The AFL is sticking out its tongue at the NRL. Literally. A map of Aussie Rules clubs across the nation reveals a tongue-shaped projection encroaching deep into NSW.
The “Barassi Line” – a divider separating the AFL states of Victoria and the south and west of Australia from the rugby codes in NSW and Queensland – has moved significantly north.
Historian Ian Turner coined the term “Barassi Line” in a 1978 lecture when he described a sporting cultural divide running from Eden in NSW, through Canberra and up to Arnhem Land.
The line now takes in the Riverina and NSW’s Murray region, where the 70:30 differential once favouring rugby league over Aussie Rules in towns such Temora has been reversed over three generations.
The Sydney Swans will play a preliminary final at the SCG on Saturday with a band of exciting NSW-bred players, while the Melbourne Storm were bundled out of the NRL finals last week, having produced only three first-graders from Victoria in a quarter-century.
Admittedly, some of the Aussie Rules advance into the northern states is illusory. The AFL erects goal posts on local government owned grounds and then pays the local council rental, yet few games are played. However, the existence of grassroots clubs is real.
There are 1504 Aussie Rules community clubs, compared to 861 rugby league clubs nationally, according to researcher Brett Tweedie, who mapped this via a Wikidata fellowship.
Dr Hunter Fujak of Deakin University and the author of Code Wars, commenting on the data in a recent column in The Conversation, wrote, “where Aussie rules was dominant, it was clearly dominant, with league making up just 15 per cent of the two-code-preferred at most in Aussie rules states […] League on the other hand, even when the dominant code, still had a much higher percentage of Aussie rules clubs.
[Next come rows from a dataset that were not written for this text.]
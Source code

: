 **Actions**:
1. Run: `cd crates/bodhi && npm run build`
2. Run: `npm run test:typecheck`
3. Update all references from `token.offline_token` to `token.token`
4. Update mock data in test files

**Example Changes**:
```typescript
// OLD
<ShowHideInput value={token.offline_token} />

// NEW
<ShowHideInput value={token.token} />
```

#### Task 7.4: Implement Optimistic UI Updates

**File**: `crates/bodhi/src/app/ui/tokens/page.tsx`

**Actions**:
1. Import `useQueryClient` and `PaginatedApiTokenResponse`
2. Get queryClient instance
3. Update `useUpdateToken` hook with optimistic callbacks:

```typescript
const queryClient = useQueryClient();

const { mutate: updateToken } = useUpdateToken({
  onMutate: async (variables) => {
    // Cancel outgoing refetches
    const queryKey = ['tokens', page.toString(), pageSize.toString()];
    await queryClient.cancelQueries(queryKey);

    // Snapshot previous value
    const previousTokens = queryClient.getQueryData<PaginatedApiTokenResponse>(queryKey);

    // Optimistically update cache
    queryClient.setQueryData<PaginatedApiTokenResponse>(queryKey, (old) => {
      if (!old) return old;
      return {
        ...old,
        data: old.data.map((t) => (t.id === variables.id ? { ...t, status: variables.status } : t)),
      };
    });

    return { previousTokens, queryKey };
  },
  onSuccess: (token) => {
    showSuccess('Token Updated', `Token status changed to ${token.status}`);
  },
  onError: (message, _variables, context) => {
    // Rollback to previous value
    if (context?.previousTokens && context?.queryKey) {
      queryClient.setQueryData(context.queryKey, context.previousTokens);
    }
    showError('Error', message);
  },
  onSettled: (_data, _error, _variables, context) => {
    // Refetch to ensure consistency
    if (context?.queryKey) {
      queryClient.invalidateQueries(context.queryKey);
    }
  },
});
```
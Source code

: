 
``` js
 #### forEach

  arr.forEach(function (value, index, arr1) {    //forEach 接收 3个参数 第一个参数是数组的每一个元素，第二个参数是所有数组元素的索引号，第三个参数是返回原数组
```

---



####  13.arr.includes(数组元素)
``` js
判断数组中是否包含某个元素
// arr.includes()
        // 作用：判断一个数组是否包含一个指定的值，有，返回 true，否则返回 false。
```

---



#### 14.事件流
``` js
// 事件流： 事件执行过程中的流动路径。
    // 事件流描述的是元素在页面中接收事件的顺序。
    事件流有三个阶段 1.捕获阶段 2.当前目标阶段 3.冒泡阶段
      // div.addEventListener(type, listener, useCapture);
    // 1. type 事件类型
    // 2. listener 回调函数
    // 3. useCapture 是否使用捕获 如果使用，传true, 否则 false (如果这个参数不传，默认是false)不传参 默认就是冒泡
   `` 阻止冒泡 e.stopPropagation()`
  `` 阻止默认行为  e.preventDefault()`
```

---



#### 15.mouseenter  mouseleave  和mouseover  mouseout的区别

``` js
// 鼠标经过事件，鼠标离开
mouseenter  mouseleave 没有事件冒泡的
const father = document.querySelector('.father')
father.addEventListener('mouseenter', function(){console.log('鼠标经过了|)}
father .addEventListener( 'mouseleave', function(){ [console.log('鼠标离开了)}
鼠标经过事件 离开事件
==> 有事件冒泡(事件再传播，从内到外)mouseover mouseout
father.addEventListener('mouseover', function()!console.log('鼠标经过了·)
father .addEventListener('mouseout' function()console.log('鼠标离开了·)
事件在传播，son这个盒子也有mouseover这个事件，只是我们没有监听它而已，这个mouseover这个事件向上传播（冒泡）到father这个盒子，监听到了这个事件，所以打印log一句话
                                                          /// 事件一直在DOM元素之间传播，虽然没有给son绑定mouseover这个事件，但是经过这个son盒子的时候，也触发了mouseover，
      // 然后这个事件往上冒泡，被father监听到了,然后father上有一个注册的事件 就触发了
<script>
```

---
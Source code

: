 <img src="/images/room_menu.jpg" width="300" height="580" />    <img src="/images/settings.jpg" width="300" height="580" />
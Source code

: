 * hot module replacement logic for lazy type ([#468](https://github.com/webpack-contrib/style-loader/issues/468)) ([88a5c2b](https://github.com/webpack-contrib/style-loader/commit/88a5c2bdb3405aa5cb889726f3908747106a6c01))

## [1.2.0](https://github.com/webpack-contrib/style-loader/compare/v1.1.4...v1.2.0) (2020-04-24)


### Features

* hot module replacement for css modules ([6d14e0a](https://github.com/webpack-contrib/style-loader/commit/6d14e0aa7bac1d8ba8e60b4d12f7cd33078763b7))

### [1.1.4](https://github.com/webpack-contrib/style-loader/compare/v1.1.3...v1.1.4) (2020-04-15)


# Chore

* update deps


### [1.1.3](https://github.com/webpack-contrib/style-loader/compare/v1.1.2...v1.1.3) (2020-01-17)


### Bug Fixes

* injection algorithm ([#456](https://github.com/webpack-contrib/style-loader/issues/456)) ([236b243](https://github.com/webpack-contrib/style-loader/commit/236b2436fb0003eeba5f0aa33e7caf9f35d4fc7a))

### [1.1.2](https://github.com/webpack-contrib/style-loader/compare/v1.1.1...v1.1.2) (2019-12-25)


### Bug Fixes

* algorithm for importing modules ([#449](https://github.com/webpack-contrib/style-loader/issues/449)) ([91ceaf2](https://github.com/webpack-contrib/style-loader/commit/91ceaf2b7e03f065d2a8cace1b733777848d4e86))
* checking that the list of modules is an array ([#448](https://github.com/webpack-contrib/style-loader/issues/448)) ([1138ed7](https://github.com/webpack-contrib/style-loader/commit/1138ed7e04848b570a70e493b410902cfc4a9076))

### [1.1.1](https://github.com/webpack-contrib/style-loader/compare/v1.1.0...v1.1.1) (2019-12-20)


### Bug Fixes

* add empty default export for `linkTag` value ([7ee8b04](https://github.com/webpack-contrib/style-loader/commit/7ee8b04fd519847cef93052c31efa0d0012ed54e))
“Australian rules is successfully creeping the Barassi Line northward, with the border-straddling region of Murray in NSW aligned with Australian rules. Significantly, this mapping work suggests Australian rules is also advancing in the adjacent Riverina region.”
Tasmania does not have a single rugby league club.
Fujak points out that in the past decade, the AFL has distributed $220 million in additional funding to its four northern expansion clubs (the Sydney Swans, GWS Giants, Brisbane Lions and Gold Coast Suns). Both NSW AFL clubs have successful academies, capturing athletic talent from the state.
Meanwhile, the ARL Commission has been debating for over a year how to spend development monies, while the base of the male-playing pyramid narrows. The total number of rugby league playing participants is bolstered only by increasing numbers of female players.
It is expected the ARLC will announce soon that it will control the allocation of development money centrally, with some going to the NRL clubs, with the remainder to the state bodies.
It won’t be a one size fits all model, with, say, the Storm expected to promote participation in Victoria, while the QRL would run development in Queensland.
However, NRL clubs confuse participation with pathways.
Governments and national sponsors are interested in the numbers at the base of the playing pyramid, while NRL clubs are focussed on pathways to the top grade for talented youth.
If you challenge a NSW-based NRL club chair on lack of funding for junior development in a designated region of the state, they will point to money spent on junior representative teams, ignoring how little is invested in the Under 8s.
Another potential drain on grassroots funding could come from a proposed national reserve grade competition. The considerable expense of paying another 300 full-time players would inevitably be at the expense of investment in the base of the playing pyramid.
The AFL has signed a new broadcast deal which is expected to yield a minimum of $100m a year more than the NRL’s media rights contract. The AFL has dedicated 10 per cent of their $4.5 billion deal to the grassroots, including investment in the “development states”.
If football and beer are staples of the sports-loving public, NSW has already lost the beer war. Sydney-based brewer Tooheys has lost market share in the state to Melbourne’s Carlton and United Breweries.
So, as the AFL sticks out its tongue at the NRL via its community club invasion into NSW, Sydney beer drinkers are already quenching their thirsts with the Victorian product.
As the Barassi Line moves north and the ARLC is yet to announce its delivery model for grassroots funding, chairman Peter V’landys must, like a good beer, bring everything to a head.